O combalido país caribenho sobrevive em grande parte graças à cooperação de grupos religiosos desse tipo, os quais poderiam interromper sua colaboração no país diante da atual situação. Inclusive organizações como os Médicos Sem Fronteiras já reduziram sua gestão a urgências, deixando de atuar em alguns bairros violentos devido à insegurança. O ano de 2021 tem sido especialmente duro para a população. Nos últimos nove meses se contabilizaram 600 sequestros, o triplo do que no mesmo período do ano passado, segundo a organização de direitos humanos CARDH, que inclui 29 sequestrados nos últimos meses. Os sequestros poderiam ser cem ou mais, informou a organização, acrescentando que os resgates exigidos costumam oscilar de 100.000 a um milhão de dólares.

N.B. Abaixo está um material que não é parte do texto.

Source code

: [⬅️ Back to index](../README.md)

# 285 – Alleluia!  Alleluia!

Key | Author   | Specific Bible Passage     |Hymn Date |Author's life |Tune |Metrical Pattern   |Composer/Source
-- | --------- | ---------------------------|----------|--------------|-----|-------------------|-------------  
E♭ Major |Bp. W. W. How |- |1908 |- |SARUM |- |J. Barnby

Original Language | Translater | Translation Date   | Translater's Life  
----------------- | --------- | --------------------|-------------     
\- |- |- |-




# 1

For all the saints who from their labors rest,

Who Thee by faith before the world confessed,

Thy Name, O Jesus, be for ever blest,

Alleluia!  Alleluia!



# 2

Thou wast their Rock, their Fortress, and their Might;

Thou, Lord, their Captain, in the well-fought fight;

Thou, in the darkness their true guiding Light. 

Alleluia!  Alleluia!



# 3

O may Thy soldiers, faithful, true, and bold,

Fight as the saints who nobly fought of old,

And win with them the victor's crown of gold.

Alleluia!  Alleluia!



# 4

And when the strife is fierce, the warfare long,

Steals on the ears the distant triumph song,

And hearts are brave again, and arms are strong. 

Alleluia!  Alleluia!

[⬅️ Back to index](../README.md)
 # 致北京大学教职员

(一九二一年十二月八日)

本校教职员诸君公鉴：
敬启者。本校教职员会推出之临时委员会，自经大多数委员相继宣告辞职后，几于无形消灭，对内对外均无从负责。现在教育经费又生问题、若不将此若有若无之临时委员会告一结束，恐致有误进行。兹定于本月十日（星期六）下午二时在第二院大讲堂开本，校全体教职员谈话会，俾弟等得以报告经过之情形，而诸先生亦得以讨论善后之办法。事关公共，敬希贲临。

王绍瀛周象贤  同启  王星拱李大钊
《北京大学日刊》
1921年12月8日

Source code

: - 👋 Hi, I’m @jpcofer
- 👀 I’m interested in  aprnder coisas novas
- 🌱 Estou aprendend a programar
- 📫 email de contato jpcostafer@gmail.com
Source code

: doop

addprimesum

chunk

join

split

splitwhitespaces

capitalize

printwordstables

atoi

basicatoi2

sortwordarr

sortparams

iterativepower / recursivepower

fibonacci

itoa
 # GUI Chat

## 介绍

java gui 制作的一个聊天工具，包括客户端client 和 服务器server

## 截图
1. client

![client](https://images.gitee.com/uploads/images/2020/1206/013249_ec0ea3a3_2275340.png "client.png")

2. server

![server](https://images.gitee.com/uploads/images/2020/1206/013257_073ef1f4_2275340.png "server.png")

Segundo esta organização, 43% dos sequestros têm lugar em Porto Príncipe, 22% em Croix-des-Bouquets, 19% em Carrefour e 16% em Delmas, todos eles municípios localizados na área metropolitana de Porto Príncipe, onde vive aproximadamente um terço da população haitiana. Um dos casos que correram de boca em boca e retratam a explosão desta indústria do sequestro foi o de uma vendedora ambulante de frutos secos que não pôde recuperar a sua filha porque não tinha como pagar os 4.000 dólares (cerca de 22.000 reais) que exigiam para não matá-la.

Com o Haiti transformado em um ponto estratégico do tráfico de armas e drogas que atravessam o Caribe, os grupos de sequestradores ganharam poder de fogo e enfrentam a polícia quase diariamente. Consequentemente, as lojas e escolas de Porto Príncipe fecharam nesta segunda-feira, e o transporte, um dos setores mais afetados pela violência, parou totalmente. No começo da tarde, nuvens de fumaça escura se erguiam sobre vários setores do centro da cidade, enquanto aumentava o número de manifestantes que queimavam barricadas nas ruas da capital.

Crianças brincam no pátio do orfanato Maison La Providence de Dieu, em Ganthier, Croix-des-Bouquets. A gangue 400 Mawozo, conhecida por seus ousados sequestros e assassinatos, capturou 16 cidadãos norte-americanos e um canadense que haviam visitado esse orfanato. Odelyn Joseph (AP)

A atual situação de violência no Haiti é especialmente complicada. “O terremoto agravou a insegurança num país que ainda estava sobressaltado pelo magnicídio do presidente Moïse. Depois de uma breve calma, os sequestros aumentaram de novo, com vítimas entre altos funcionários do governo e militares”, diz a consultoria Insight Crime. Esse centro de estudos conclui que o perigo não se limita ao Haiti, pois também ameaça países próximos, especialmente a fronteiriça República Dominicana. “Até alguns meses atrás, as gangues do Haiti eram vistas como um fenômeno muito perigoso, circunscrito unicamente ao seu país. Mas seu domínio criminal se expandiu tão rapidamente que outros países têm motivos para prestar atenção nelas por várias razões”, adverte.